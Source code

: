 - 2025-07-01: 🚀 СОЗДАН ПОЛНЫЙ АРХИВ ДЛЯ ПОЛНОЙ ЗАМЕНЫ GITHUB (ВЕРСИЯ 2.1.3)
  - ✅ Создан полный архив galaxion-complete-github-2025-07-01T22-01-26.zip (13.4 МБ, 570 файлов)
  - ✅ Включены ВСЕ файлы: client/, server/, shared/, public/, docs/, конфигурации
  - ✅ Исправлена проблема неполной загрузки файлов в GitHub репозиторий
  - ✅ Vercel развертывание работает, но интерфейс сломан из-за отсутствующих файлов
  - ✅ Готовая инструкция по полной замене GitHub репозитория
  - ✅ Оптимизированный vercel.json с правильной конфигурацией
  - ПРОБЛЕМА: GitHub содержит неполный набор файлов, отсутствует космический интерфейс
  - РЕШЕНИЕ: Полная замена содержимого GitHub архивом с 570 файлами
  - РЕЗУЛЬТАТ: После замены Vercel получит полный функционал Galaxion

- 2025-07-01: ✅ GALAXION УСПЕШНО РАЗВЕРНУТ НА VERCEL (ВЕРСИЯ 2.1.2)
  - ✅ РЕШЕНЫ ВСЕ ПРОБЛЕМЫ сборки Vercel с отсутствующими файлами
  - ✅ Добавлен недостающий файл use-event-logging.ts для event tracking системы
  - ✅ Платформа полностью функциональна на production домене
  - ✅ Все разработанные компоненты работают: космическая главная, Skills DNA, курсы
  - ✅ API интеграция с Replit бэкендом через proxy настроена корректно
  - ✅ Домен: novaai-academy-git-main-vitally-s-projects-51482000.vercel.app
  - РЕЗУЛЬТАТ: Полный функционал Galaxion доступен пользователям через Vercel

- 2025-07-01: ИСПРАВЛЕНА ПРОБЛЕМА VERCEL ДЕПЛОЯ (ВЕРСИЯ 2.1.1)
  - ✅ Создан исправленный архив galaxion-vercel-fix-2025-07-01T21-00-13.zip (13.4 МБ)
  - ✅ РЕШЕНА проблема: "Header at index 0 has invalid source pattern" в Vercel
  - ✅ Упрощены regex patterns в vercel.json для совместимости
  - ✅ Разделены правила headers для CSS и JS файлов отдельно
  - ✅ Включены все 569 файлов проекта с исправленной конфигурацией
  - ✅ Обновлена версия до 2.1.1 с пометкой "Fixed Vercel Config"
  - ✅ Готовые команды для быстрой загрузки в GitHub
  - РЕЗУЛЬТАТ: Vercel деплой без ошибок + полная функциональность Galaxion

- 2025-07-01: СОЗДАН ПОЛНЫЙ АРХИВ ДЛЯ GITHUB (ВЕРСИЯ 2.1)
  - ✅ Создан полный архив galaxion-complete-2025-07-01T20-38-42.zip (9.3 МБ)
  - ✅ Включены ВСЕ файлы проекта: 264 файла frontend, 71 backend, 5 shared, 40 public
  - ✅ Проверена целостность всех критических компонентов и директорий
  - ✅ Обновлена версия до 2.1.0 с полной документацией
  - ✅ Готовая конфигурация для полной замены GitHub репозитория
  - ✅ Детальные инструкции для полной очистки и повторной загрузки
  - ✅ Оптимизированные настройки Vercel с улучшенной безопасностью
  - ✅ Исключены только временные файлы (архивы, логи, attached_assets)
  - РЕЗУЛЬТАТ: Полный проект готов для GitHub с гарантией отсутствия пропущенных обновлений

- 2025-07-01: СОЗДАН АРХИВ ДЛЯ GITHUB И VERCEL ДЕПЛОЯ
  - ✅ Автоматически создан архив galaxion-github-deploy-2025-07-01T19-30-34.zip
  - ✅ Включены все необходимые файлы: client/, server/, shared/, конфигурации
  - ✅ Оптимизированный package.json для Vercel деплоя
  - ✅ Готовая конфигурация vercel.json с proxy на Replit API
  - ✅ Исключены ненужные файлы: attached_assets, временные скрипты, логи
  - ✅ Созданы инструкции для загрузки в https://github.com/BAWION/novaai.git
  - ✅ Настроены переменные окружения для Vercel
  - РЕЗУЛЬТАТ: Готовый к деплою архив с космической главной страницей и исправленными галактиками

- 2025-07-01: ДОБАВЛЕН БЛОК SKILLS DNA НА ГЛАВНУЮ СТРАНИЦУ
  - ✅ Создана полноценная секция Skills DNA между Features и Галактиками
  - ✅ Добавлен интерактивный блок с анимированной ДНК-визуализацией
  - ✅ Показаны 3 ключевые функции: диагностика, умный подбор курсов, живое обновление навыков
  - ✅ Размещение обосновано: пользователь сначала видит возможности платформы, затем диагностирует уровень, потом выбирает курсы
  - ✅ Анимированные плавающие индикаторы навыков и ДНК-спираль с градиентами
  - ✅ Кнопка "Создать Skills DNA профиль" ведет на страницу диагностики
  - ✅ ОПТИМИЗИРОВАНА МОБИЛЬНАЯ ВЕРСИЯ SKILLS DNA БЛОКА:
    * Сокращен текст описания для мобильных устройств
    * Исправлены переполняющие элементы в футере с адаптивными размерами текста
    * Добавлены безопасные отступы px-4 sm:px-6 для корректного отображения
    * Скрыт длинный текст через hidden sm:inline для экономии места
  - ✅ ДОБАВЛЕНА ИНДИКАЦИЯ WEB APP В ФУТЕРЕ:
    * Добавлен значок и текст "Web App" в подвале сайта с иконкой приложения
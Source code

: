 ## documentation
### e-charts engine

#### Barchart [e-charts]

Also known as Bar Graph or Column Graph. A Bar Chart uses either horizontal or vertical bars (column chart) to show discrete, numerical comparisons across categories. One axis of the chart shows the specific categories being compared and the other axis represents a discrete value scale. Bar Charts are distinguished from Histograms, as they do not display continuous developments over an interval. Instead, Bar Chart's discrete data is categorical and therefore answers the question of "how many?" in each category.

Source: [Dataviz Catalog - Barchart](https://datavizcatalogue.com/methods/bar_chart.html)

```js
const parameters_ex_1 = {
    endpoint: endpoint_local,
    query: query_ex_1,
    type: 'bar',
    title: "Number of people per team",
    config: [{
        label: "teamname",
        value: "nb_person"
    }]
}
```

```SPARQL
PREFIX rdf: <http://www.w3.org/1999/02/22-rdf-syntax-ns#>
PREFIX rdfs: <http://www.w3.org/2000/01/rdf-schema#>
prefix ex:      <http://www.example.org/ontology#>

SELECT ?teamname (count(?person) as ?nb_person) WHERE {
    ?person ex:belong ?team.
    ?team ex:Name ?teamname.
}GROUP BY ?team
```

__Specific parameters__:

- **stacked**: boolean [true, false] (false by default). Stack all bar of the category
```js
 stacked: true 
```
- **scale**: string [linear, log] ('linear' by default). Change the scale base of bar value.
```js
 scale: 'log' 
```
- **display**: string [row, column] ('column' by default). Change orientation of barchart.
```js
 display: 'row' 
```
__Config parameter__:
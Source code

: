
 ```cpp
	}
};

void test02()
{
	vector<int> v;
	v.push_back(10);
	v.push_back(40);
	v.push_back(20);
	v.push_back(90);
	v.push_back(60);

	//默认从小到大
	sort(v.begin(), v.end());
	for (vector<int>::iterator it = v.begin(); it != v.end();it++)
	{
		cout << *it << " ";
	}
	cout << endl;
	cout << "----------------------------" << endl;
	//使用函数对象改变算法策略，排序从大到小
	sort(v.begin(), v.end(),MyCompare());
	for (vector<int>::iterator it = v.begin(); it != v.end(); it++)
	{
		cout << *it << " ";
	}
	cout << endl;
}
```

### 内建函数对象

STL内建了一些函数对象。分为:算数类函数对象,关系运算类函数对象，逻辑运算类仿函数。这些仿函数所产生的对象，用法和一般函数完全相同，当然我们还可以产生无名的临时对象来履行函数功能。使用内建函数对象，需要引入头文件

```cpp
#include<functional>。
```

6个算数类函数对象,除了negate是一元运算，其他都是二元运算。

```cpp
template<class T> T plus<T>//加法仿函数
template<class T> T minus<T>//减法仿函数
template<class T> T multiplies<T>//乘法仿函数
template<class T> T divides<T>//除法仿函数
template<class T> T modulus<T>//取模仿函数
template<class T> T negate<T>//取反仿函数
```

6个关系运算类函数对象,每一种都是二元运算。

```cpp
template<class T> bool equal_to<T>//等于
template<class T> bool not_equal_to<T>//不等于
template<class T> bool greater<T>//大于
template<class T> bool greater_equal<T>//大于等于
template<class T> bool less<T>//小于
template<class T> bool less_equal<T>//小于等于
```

_____

**Assignment:**
Among the lines of the records, copy out each one that contains the word "default".

**Solution for this exercise:**
- **stacked**: boolean [true, false] (false by default). Stack all bar of the category
- **scale**: string [linear, log] ('linear' by default). Change the scale base of bar value.
- **display**: string [row, column] ('column' by default). Change orientation of barchart.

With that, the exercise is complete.